| Task item |
When the material ends, stop; until then, set down every line exactly.

| Material to process |
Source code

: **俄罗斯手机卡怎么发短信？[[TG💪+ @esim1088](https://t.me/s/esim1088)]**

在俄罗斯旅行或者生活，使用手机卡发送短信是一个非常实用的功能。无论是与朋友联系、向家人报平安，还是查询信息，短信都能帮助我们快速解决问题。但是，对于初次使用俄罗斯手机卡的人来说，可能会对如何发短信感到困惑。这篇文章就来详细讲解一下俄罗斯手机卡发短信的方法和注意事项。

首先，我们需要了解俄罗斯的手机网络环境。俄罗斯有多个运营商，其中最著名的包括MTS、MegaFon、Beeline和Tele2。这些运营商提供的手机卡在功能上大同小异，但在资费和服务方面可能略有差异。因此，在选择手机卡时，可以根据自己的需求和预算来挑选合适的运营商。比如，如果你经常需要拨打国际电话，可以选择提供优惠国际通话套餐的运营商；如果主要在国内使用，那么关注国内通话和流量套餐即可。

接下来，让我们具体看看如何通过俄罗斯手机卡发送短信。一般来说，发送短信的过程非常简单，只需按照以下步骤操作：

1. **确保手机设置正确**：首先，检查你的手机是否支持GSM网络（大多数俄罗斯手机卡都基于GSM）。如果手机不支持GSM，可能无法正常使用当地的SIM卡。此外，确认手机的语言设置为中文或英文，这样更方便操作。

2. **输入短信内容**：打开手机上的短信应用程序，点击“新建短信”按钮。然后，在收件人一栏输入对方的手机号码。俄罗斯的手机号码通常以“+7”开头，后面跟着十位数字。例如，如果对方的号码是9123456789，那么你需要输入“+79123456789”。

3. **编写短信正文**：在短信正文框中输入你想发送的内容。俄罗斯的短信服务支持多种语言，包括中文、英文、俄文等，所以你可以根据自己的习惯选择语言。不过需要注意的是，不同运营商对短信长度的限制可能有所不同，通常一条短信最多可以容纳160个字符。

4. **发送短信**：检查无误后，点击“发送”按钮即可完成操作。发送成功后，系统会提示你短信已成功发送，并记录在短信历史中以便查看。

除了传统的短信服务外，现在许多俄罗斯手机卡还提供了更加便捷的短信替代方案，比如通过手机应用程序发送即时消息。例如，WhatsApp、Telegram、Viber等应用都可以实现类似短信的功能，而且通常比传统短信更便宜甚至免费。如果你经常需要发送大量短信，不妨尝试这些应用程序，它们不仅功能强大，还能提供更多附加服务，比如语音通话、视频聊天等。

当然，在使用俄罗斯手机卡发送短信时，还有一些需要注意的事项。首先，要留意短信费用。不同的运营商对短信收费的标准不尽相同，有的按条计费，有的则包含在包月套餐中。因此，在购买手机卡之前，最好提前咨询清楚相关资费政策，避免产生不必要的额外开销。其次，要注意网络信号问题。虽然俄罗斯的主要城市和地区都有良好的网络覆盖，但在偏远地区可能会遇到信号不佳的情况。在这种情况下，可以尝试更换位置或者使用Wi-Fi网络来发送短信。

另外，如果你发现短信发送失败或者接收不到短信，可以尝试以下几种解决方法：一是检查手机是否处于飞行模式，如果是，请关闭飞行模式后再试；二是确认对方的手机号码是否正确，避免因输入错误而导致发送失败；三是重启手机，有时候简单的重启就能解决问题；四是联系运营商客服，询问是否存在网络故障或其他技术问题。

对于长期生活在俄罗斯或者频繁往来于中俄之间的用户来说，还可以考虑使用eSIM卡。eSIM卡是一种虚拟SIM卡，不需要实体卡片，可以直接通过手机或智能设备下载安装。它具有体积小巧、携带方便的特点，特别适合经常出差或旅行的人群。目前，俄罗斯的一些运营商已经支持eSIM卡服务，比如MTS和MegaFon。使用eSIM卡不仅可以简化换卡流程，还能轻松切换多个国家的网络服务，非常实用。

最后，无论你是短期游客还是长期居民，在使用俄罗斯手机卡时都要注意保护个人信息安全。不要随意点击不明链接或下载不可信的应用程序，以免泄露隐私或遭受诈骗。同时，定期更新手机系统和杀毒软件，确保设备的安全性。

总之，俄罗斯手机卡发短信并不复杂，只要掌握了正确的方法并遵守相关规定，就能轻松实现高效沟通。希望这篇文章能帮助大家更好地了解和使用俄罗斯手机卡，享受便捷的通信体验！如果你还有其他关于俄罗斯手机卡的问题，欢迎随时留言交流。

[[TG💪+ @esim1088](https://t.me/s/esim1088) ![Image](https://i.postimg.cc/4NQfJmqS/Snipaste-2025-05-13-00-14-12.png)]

| Output below |
Source code

: **俄罗斯手机卡怎么发短信？[[TG💪+ @esim1088](https://t.me/s/esim1088)]**

在俄罗斯旅行或者生活，使用手机卡发送短信是一个非常实用的功能。无论是与朋友联系、向家人报平安，还是查询信息，短信都能帮助我们快速解决问题。但是，对于初次使用俄罗斯手机卡的人来说，可能会对如何发短信感到困惑。这篇文章就来详细讲解一下俄罗斯手机卡发短信的方法和注意事项。

首先，我们需要了解俄罗斯的手机网络环境。俄罗斯有多个运营商，其中最著名的包括MTS、MegaFon、Beeline和Tele2。这些运营商提供的手机卡在功能上大同小异，但在资费和服务方面可能略有差异。因此，在选择手机卡时，可以根据自己的需求和预算来挑选合适的运营商。比如，如果你经常需要拨打国际电话，可以选择提供优惠国际通话套餐的运营商；如果主要在国内使用，那么关注国内通话和流量套餐即可。

接下来，让我们具体看看如何通过俄罗斯手机卡发送短信。一般来说，发送短信的过程非常简单，只需按照以下步骤操作：

1. **确保手机设置正确**：首先，检查你的手机是否支持GSM网络（大多数俄罗斯手机卡都基于GSM）。如果手机不支持GSM，可能无法正常使用当地的SIM卡。此外，确认手机的语言设置为中文或英文，这样更方便操作。

2. **输入短信内容**：打开手机上的短信应用程序，点击“新建短信”按钮。然后，在收件人一栏输入对方的手机号码。俄罗斯的手机号码通常以“+7”开头，后面跟着十位数字。例如，如果对方的号码是9123456789，那么你需要输入“+79123456789”。

3. **编写短信正文**：在短信正文框中输入你想发送的内容。俄罗斯的短信服务支持多种语言，包括中文、英文、俄文等，所以你可以根据自己的习惯选择语言。不过需要注意的是，不同运营商对短信长度的限制可能有所不同，通常一条短信最多可以容纳160个字符。

4. **发送短信**：检查无误后，点击“发送”按钮即可完成操作。发送成功后，系统会提示你短信已成功发送，并记录在短信历史中以便查看。

除了传统的短信服务外，现在许多俄罗斯手机卡还提供了更加便捷的短信替代方案，比如通过手机应用程序发送即时消息。例如，WhatsApp、Telegram、Viber等应用都可以实现类似短信的功能，而且通常比传统短信更便宜甚至免费。如果你经常需要发送大量短信，不妨尝试这些应用程序，它们不仅功能强大，还能提供更多附加服务，比如语音通话、视频聊天等。

当然，在使用俄罗斯手机卡发送短信时，还有一些需要注意的事项。首先，要留意短信费用。不同的运营商对短信收费的标准不尽相同，有的按条计费，有的则包含在包月套餐中。因此，在购买手机卡之前，最好提前咨询清楚相关资费政策，避免产生不必要的额外开销。其次，要注意网络信号问题。虽然俄罗斯的主要城市和地区都有良好的网络覆盖，但在偏远地区可能会遇到信号不佳的情况。在这种情况下，可以尝试更换位置或者使用Wi-Fi网络来发送短信。

另外，如果你发现短信发送失败或者接收不到短信，可以尝试以下几种解决方法：一是检查手机是否处于飞行模式，如果是，请关闭飞行模式后再试；二是确认对方的手机号码是否正确，避免因输入错误而导致发送失败；三是重启手机，有时候简单的重启就能解决问题；四是联系运营商客服，询问是否存在网络故障或其他技术问题。

对于长期生活在俄罗斯或者频繁往来于中俄之间的用户来说，还可以考虑使用eSIM卡。eSIM卡是一种虚拟SIM卡，不需要实体卡片，可以直接通过手机或智能设备下载安装。它具有体积小巧、携带方便的特点，特别适合经常出差或旅行的人群。目前，俄罗斯的一些运营商已经支持eSIM卡服务，比如MTS和MegaFon。使用eSIM卡不仅可以简化换卡流程，还能轻松切换多个国家的网络服务，非常实用。

最后，无论你是短期游客还是长期居民，在使用俄罗斯手机卡时都要注意保护个人信息安全。不要随意点击不明链接或下载不可信的应用程序，以免泄露隐私或遭受诈骗。同时，定期更新手机系统和杀毒软件，确保设备的安全性。

总之，俄罗斯手机卡发短信并不复杂，只要掌握了正确的方法并遵守相关规定，就能轻松实现高效沟通。希望这篇文章能帮助大家更好地了解和使用俄罗斯手机卡，享受便捷的通信体验！如果你还有其他关于俄罗斯手机卡的问题，欢迎随时留言交流。

[[TG💪+ @esim1088](https://t.me/s/esim1088) ![Image](https://i.postimg.cc/4NQfJmqS/Snipaste-2025-05-13-00-14-12.png)]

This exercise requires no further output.